REQUIREMENT -
Every line in the entries where "land" is found should be copied.

** DATA FOR THIS TASK follows **

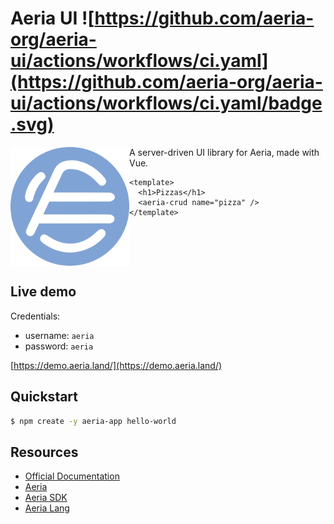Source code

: # Aeria UI ![https://github.com/aeria-org/aeria-ui/actions/workflows/ci.yaml](https://github.com/aeria-org/aeria-ui/actions/workflows/ci.yaml/badge.svg)

<img
  align="left"
  src="/.github/assets/aeria-ui-logo.png"
  alt="Aeria Logo" 
  width="190px"
  height="190px"
/>


A server-driven UI library for Aeria, made with Vue.

```vue
<template>
  <h1>Pizzas</h1>
  <aeria-crud name="pizza" />
</template>
```

<br clear="left" />

## Live demo

Credentials:

- username: `aeria`
- password: `aeria`

[https://demo.aeria.land/](https://demo.aeria.land/)


## Quickstart

```sh
$ npm create -y aeria-app hello-world
```


## Resources

- [Official Documentation](https://aeria.land/aeria-ui/)
- [Aeria](https://aeria.land/aeria/)
- [Aeria SDK](https://aeria.land/aeria-sdk/)
- [Aeria Lang](https://aeria.land/aeria-lang/)

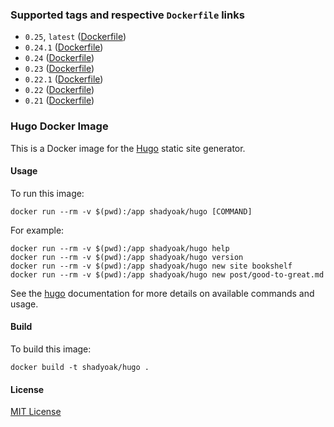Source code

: ### Supported tags and respective `Dockerfile` links

* `0.25`, `latest` ([Dockerfile](https://github.com/shadyoak/hugo/blob/master/Dockerfile))
* `0.24.1` ([Dockerfile](https://github.com/shadyoak/hugo/blob/v0.24.1/Dockerfile))
* `0.24` ([Dockerfile](https://github.com/shadyoak/hugo/blob/v0.24/Dockerfile))
* `0.23` ([Dockerfile](https://github.com/shadyoak/hugo/blob/v0.23/Dockerfile))
* `0.22.1` ([Dockerfile](https://github.com/shadyoak/hugo/blob/v0.22.1/Dockerfile))
* `0.22` ([Dockerfile](https://github.com/shadyoak/hugo/blob/v0.22/Dockerfile))
* `0.21` ([Dockerfile](https://github.com/shadyoak/hugo/blob/v0.21/Dockerfile))

### Hugo Docker Image

This is a Docker image for the [Hugo](https://github.com/spf13/hugo) static site generator.

#### Usage

To run this image:

`docker run --rm -v $(pwd):/app shadyoak/hugo [COMMAND]`

For example:

```
docker run --rm -v $(pwd):/app shadyoak/hugo help
docker run --rm -v $(pwd):/app shadyoak/hugo version
docker run --rm -v $(pwd):/app shadyoak/hugo new site bookshelf
docker run --rm -v $(pwd):/app shadyoak/hugo new post/good-to-great.md
```

See the [hugo](https://gohugo.io) documentation for more details on available commands and usage.

#### Build

To build this image:

`docker build -t shadyoak/hugo .`

#### License

[MIT License](https://github.com/shadyoak/hugo/blob/master/LICENSE)
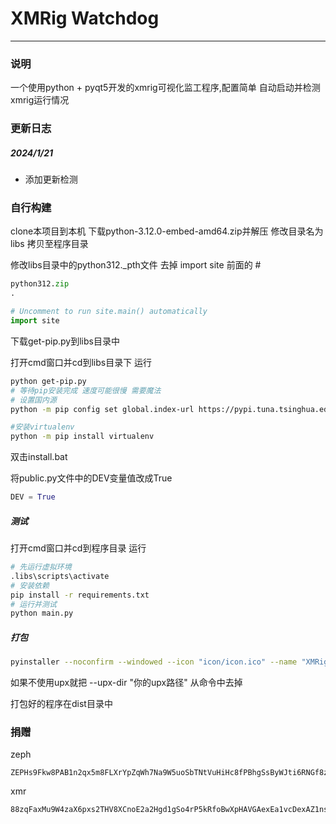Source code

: # XMRig Watchdog
---
### 说明
一个使用python + pyqt5开发的xmrig可视化监工程序,配置简单 自动启动并检测xmrig运行情况

### 更新日志
##### 2024/1/21
- 添加更新检测

### 自行构建
clone本项目到本机
下载python-3.12.0-embed-amd64.zip并解压 修改目录名为libs 拷贝至程序目录

修改libs目录中的python312._pth文件 去掉 import site 前面的 #
```python
python312.zip
.

# Uncomment to run site.main() automatically
import site
```

下载get-pip.py到libs目录中

打开cmd窗口并cd到libs目录下 运行
```bash
python get-pip.py
# 等待pip安装完成 速度可能很慢 需要魔法
# 设置国内源
python -m pip config set global.index-url https://pypi.tuna.tsinghua.edu.cn/simple

#安装virtualenv
python -m pip install virtualenv
```

双击install.bat

将public.py文件中的DEV变量值改成True
```python
DEV = True
```
##### 测试
打开cmd窗口并cd到程序目录 运行
```bash
# 先运行虚拟环境
.libs\scripts\activate
# 安装依赖
pip install -r requirements.txt
# 运行并测试
python main.py
```
##### 打包
```bash
pyinstaller --noconfirm --windowed --icon "icon/icon.ico" --name "XMRigWatchdog" --upx-dir "你的upx路径"  --add-data "icon;."  "main.py"
```
如果不使用upx就把 --upx-dir "你的upx路径" 从命令中去掉

打包好的程序在dist目录中

### 捐赠
zeph
```
ZEPHs9Fkw8PAB1n2qx5m8FLXrYpZqWh7Na9W5uoSbTNtVuHiHc8fPBhgSsByWJti6RNGf8zfbAHc1d3AawnfWyMCaV16LomPqRq
```

xmr
```
88zqFaxMu9W4zaX6pxs2THV8XCnoE2a2Hgd1gSo4rP5kRfoBwXpHAVGAexEa1vcDexAZ1nsB4wK3BeqajJKnsnheUkq4oqb
```
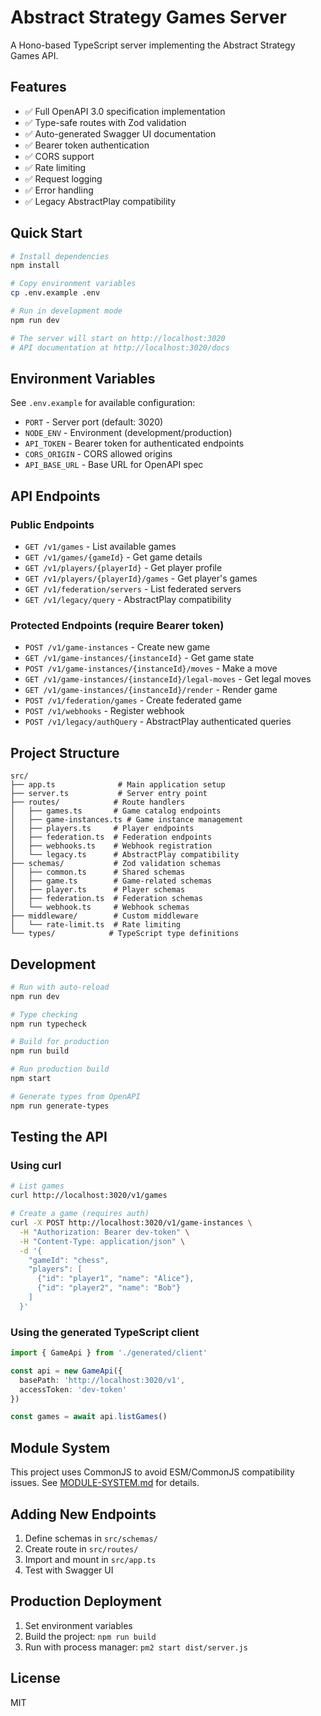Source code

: # Abstract Strategy Games Server

A Hono-based TypeScript server implementing the Abstract Strategy Games API.

## Features

- ✅ Full OpenAPI 3.0 specification implementation
- ✅ Type-safe routes with Zod validation
- ✅ Auto-generated Swagger UI documentation
- ✅ Bearer token authentication
- ✅ CORS support
- ✅ Rate limiting
- ✅ Request logging
- ✅ Error handling
- ✅ Legacy AbstractPlay compatibility

## Quick Start

```bash
# Install dependencies
npm install

# Copy environment variables
cp .env.example .env

# Run in development mode
npm run dev

# The server will start on http://localhost:3020
# API documentation at http://localhost:3020/docs
```

## Environment Variables

See `.env.example` for available configuration:

- `PORT` - Server port (default: 3020)
- `NODE_ENV` - Environment (development/production)
- `API_TOKEN` - Bearer token for authenticated endpoints
- `CORS_ORIGIN` - CORS allowed origins
- `API_BASE_URL` - Base URL for OpenAPI spec

## API Endpoints

### Public Endpoints

- `GET /v1/games` - List available games
- `GET /v1/games/{gameId}` - Get game details
- `GET /v1/players/{playerId}` - Get player profile
- `GET /v1/players/{playerId}/games` - Get player's games
- `GET /v1/federation/servers` - List federated servers
- `GET /v1/legacy/query` - AbstractPlay compatibility

### Protected Endpoints (require Bearer token)

- `POST /v1/game-instances` - Create new game
- `GET /v1/game-instances/{instanceId}` - Get game state
- `POST /v1/game-instances/{instanceId}/moves` - Make a move
- `GET /v1/game-instances/{instanceId}/legal-moves` - Get legal moves
- `GET /v1/game-instances/{instanceId}/render` - Render game
- `POST /v1/federation/games` - Create federated game
- `POST /v1/webhooks` - Register webhook
- `POST /v1/legacy/authQuery` - AbstractPlay authenticated queries

## Project Structure

```
src/
├── app.ts              # Main application setup
├── server.ts           # Server entry point
├── routes/            # Route handlers
│   ├── games.ts       # Game catalog endpoints
│   ├── game-instances.ts # Game instance management
│   ├── players.ts     # Player endpoints
│   ├── federation.ts  # Federation endpoints
│   ├── webhooks.ts    # Webhook registration
│   └── legacy.ts      # AbstractPlay compatibility
├── schemas/           # Zod validation schemas
│   ├── common.ts      # Shared schemas
│   ├── game.ts        # Game-related schemas
│   ├── player.ts      # Player schemas
│   ├── federation.ts  # Federation schemas
│   └── webhook.ts     # Webhook schemas
├── middleware/        # Custom middleware
│   └── rate-limit.ts  # Rate limiting
└── types/            # TypeScript type definitions
```

## Development

```bash
# Run with auto-reload
npm run dev

# Type checking
npm run typecheck

# Build for production
npm run build

# Run production build
npm start

# Generate types from OpenAPI
npm run generate-types
```

## Testing the API

### Using curl

```bash
# List games
curl http://localhost:3020/v1/games

# Create a game (requires auth)
curl -X POST http://localhost:3020/v1/game-instances \
  -H "Authorization: Bearer dev-token" \
  -H "Content-Type: application/json" \
  -d '{
    "gameId": "chess",
    "players": [
      {"id": "player1", "name": "Alice"},
      {"id": "player2", "name": "Bob"}
    ]
  }'
```

### Using the generated TypeScript client

```typescript
import { GameApi } from './generated/client'

const api = new GameApi({
  basePath: 'http://localhost:3020/v1',
  accessToken: 'dev-token'
})

const games = await api.listGames()
```

## Module System

This project uses CommonJS to avoid ESM/CommonJS compatibility issues. See [MODULE-SYSTEM.md](./MODULE-SYSTEM.md) for details.

## Adding New Endpoints

1. Define schemas in `src/schemas/`
2. Create route in `src/routes/`
3. Import and mount in `src/app.ts`
4. Test with Swagger UI

## Production Deployment

1. Set environment variables
2. Build the project: `npm run build`
3. Run with process manager: `pm2 start dist/server.js`

## License

MIT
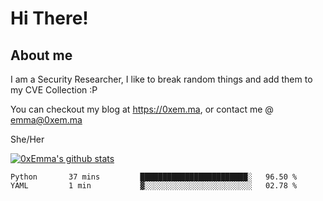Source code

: # Hi There!

## About me
I am a Security Researcher, I like to break random things and add them to my CVE Collection :P 

You can checkout my blog at https://0xem.ma, or contact me @ [emma@0xem.ma](mailto:emma@0xem.ma)

She/Her

[![0xEmma's github stats](https://github-readme-stats.vercel.app/api?username=0xEmma&count_private=true&show_icons=true&theme=dark)](https://github.com/0xEmma)
<!--START_SECTION:waka-->
```text
Python       37 mins         ████████████████████████░   96.50 % 
YAML         1 min           ▓░░░░░░░░░░░░░░░░░░░░░░░░   02.78 % 
```
<!--END_SECTION:waka-->
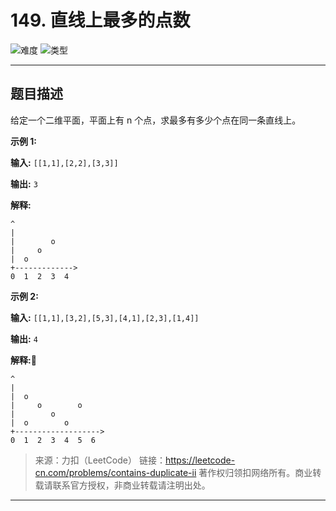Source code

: # 149. 直线上最多的点数

![难度](https://img.shields.io/badge/难度-困难-red.svg?logo=leetcode&style=flat)  ![类型](https://img.shields.io/badge/类型-查找表-violet.svg?style=flat)

---

## 题目描述

给定一个二维平面，平面上有 n 个点，求最多有多少个点在同一条直线上。

**示例 1:**

 **输入:** `[[1,1],[2,2],[3,3]]`

**输出:** `3`

**解释:**

```
^
|
|        o
|     o
|  o  
+------------->
0  1  2  3  4
```

**示例 2:**

**输入:** `[[1,1],[3,2],[5,3],[4,1],[2,3],[1,4]]`

**输出:** `4`

**解释:**

```
^
|
|  o
|     o        o
|        o
|  o        o
+------------------->
0  1  2  3  4  5  6
```

> 来源：力扣（LeetCode）
链接：https://leetcode-cn.com/problems/contains-duplicate-ii
著作权归领扣网络所有。商业转载请联系官方授权，非商业转载请注明出处。

---
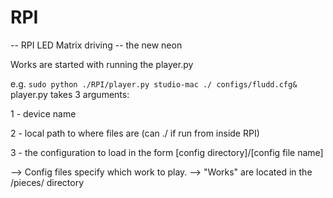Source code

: # RPI

--
RPI LED Matrix driving -- the new neon


Works are started with running the player.py 

e.g. 
```sudo python ./RPI/player.py studio-mac ./ configs/fludd.cfg&```
player.py takes 3 arguments:

1 - device name

2 - local path to where files are (can ./ if run from inside RPI)

3 - the configuration to load in the form [config directory]/[config file name]


--> Config files specify which work to play. 
--> "Works" are located in the /pieces/ directory
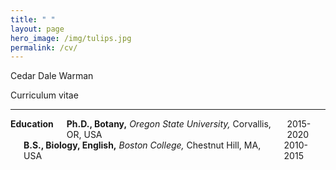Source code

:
 ```yaml
---
title: " "
layout: page
hero_image: /img/tulips.jpg
permalink: /cv/
---
```


<div class="container is-max-desktop has-text-centered">
	<p class="title is-2">Cedar Dale Warman</p>
	<p class="subtitle is-4">Curriculum vitae</p>
	<hr>
</div>

<div class="container is-max-desktop has-text-centered">
	<div class="columns">
		<div class="columns">
			<div class="column has-text-left">
			<strong>Education</strong>	
			</div>
		</div>
		<div class="columns is-mobile is-centered">
			<div class="column is-9 has-text-left">
			<strong>Ph.D., Botany,</strong><i> Oregon State University,</i> Corvallis, OR, USA
			</div>
			<div class="column is-3 has-text-right">
			2015-2020	
			</div>
		</div>
	</div>
	<div class="columns is-centered">
		<div class="column is-2 has-text-left">
		</div>
		<div class="column is-8 has-text-left">
		<strong>B.S., Biology, English,</strong><i> Boston College,</i> Chestnut Hill, MA, USA
		</div>
		<div class="column is-2 has-text-right">
		2010-2015	
		</div>
	</div>
</div>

** End of DATA FOR THIS TASK **

WRITTEN ANSWER -
[https://demo.aeria.land/](https://demo.aeria.land/)
- [Official Documentation](https://aeria.land/aeria-ui/)
- [Aeria](https://aeria.land/aeria/)
- [Aeria SDK](https://aeria.land/aeria-sdk/)
- [Aeria Lang](https://aeria.land/aeria-lang/)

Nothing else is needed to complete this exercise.